ImageGear for C and C++ on Windows v19.9 - Updated
IG_FIP_convolve
API Reference Guide > FreqIP Component API Reference > FreqIP Component Functions Reference > FFT Functions > IG_FIP_convolve

This function convolves an image with the given kernel matrix.

Declaration:

 
Copy Code
AT_ERRCOUNT ACCUAPI IG_FIP_convolve(
        HIGEAR hIGear, 
        LPAT_RECT lpRect, 
        LPAT_INT lpMatrix,
        AT_DIMENSION nMatrixWidth, 
        AT_DIMENSION nMatrixHeight, 
        AT_DOUBLE dNormalizer, 
        AT_BOOL bAddToOrigin
);

Arguments:

Name Type Description
hIGear HIGEAR HIGEAR handle of image to be processed.
lpRect LPAT_RECT Far pointer to an AT_RECT structure specifying the rectangular portion of the image on which to operate. If NULL, this operation will be performed on the entire image.
lpMatrix LPAT_INT Array of kernel elements with which to convolve.
nMatrixWidth AT_DIMENSION Width of kernel matrix.
nMatrixHeight AT_DIMENSION Height of kernel matrix.
dNormalizer AT_DOUBLE Normalizer of kernel.
bAddToOrigin AT_BOOL Whether to add the result of the convolution to the original pixel values, or replace the original pixel values.

Return Value:

Returns the number of ImageGear errors that occurred during this function call.
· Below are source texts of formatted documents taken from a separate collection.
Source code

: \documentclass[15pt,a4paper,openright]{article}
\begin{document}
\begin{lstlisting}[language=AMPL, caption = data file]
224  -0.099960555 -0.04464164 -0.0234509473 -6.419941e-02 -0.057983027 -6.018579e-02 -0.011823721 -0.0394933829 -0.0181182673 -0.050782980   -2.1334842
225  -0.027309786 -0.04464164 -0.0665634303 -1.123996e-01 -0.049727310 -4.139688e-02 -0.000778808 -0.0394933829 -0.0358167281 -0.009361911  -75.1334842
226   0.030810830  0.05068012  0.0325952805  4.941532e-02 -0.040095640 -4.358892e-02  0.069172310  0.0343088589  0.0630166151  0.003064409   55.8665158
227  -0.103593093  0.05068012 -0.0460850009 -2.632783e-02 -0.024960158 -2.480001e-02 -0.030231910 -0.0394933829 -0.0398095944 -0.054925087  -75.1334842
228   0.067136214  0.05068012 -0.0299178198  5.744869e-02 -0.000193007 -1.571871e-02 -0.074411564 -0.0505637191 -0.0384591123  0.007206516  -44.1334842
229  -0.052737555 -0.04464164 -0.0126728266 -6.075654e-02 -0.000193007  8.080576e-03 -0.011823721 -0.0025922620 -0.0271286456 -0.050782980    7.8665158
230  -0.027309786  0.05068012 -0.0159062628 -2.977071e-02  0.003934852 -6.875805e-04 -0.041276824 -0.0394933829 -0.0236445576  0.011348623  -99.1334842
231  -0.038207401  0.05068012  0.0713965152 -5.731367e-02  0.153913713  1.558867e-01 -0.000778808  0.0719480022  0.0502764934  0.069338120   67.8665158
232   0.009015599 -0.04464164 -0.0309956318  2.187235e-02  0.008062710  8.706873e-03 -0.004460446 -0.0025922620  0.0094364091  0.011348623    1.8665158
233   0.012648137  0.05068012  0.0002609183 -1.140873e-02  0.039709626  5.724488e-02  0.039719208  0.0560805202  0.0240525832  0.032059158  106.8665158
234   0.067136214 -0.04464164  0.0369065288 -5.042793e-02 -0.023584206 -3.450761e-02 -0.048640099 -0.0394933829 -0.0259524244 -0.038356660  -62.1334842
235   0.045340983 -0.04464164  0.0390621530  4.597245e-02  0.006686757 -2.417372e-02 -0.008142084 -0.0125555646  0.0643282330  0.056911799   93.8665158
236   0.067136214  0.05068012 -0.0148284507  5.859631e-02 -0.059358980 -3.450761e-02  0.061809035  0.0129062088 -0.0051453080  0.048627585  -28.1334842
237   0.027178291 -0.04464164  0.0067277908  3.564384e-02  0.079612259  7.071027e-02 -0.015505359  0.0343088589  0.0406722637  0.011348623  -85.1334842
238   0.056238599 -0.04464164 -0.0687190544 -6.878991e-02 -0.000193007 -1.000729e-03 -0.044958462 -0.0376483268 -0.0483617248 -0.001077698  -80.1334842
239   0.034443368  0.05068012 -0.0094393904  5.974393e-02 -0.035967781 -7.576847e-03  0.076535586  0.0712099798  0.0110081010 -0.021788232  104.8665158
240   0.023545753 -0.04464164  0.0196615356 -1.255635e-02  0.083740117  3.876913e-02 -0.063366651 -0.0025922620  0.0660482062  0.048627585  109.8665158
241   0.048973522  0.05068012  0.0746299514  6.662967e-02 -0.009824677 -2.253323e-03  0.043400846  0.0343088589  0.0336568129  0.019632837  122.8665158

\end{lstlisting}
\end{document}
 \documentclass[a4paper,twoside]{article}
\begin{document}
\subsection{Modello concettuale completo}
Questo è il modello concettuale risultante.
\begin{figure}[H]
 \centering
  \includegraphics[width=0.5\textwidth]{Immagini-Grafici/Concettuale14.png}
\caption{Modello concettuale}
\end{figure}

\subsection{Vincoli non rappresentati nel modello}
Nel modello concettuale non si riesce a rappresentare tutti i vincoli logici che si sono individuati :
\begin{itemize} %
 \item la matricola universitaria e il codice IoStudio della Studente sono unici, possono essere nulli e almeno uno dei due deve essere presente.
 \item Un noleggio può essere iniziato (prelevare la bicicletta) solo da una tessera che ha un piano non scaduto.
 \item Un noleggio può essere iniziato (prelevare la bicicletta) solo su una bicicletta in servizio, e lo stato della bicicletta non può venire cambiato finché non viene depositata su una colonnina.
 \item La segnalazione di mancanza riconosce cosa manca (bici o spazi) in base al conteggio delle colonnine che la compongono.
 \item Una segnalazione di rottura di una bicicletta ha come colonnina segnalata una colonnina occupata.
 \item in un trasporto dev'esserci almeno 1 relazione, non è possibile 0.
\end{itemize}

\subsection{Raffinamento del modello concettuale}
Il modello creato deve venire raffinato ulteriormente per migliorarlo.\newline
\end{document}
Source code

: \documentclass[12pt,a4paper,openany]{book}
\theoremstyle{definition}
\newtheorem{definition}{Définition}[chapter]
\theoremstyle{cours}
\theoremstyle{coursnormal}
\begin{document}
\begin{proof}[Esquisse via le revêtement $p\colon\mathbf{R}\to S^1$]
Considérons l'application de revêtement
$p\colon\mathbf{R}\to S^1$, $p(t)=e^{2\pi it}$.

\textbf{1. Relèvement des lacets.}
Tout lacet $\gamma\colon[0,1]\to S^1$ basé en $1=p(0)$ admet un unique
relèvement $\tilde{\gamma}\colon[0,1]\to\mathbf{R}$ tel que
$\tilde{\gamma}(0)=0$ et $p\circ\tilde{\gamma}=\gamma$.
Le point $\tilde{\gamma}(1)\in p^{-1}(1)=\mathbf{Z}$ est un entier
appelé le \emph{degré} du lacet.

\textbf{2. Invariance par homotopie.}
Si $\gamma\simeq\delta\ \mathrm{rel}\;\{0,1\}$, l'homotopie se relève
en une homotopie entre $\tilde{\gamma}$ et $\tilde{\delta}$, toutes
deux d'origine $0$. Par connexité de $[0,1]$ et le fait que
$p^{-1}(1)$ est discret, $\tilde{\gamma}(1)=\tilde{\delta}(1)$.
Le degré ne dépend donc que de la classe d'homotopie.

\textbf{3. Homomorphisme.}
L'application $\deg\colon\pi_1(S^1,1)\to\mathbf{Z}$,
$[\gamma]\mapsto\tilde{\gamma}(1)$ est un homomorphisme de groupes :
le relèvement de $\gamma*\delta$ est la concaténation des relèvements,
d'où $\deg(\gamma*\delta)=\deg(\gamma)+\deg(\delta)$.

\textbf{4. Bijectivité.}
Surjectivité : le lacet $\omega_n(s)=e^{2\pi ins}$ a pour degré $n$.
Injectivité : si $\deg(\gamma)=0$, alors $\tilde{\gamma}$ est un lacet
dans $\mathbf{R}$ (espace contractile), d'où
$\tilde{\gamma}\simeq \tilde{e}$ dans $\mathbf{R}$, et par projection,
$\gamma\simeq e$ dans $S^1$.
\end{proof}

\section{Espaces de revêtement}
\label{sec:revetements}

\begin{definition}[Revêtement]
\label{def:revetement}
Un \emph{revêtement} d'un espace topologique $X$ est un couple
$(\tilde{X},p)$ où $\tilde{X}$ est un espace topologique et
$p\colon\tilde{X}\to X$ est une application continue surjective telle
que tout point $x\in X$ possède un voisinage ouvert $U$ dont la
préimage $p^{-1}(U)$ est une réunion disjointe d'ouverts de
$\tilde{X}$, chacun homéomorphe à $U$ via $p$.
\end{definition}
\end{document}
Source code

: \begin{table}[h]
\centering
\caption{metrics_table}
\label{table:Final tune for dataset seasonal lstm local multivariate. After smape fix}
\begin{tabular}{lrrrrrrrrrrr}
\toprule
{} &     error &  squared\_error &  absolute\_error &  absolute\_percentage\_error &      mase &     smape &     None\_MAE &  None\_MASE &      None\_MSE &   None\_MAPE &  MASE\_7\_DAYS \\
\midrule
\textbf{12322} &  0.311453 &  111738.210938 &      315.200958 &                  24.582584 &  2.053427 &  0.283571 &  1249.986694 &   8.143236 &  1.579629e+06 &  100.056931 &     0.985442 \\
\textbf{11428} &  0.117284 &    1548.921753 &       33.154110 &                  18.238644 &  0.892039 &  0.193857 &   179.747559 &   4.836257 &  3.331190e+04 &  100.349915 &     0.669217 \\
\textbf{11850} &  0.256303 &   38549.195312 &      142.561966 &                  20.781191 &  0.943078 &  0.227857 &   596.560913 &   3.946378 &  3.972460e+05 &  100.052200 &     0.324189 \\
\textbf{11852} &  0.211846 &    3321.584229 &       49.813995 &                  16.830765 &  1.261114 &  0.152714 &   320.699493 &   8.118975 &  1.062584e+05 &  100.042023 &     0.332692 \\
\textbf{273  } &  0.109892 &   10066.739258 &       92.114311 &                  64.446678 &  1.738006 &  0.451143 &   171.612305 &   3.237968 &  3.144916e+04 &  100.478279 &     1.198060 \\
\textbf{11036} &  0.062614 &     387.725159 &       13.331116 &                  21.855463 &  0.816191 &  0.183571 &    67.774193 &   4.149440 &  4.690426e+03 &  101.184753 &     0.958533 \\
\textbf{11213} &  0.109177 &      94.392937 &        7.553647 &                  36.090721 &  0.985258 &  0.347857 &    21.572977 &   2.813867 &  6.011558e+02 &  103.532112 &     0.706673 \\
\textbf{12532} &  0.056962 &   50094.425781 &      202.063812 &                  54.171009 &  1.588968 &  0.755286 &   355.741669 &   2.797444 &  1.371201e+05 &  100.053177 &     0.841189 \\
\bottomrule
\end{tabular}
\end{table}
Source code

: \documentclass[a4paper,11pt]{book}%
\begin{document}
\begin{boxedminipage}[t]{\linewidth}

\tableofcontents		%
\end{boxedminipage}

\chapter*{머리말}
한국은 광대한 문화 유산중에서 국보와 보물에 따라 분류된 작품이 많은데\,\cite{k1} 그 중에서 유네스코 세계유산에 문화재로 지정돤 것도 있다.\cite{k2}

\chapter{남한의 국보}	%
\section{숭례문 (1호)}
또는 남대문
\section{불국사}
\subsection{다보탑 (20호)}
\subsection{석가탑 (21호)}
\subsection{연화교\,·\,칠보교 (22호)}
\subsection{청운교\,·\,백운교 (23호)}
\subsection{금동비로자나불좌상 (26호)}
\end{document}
Supported Raster Image Formats:

Grayscale - 8, 16, 32 bpp.

Sample:

FreqIP

Example:

 
Copy Code
HIGEAR hIGear;                           /* Handle of the image */
AT_RECT lpRect;                          /* rectangle to process */
AT_UINT mxConv[] = { 0, 1, 0,
        1, 5, 1,
        0, 1, 0 };               /* Convolution kernel */
AT_DOUBLE dNormalizer = 0.2;            /* Normalizer of the kernel */
AT_BOOL bAddToOrigin;                   /* TRUE = add to original pix vals */
...
IG_FIP_convolve(hIGear, lpRect, 3, 3, mxConv, dNormalizer, FALSE);
...

Remarks:

The convolution is implemented using FFT, based on the Convolution Theorem, which provides improved performance for larger kernel matrix.

The result of the convolution is multiplied by dNormalizer to scale the data. For kernels that sum to zero, the normalizer is usually set to 1.0.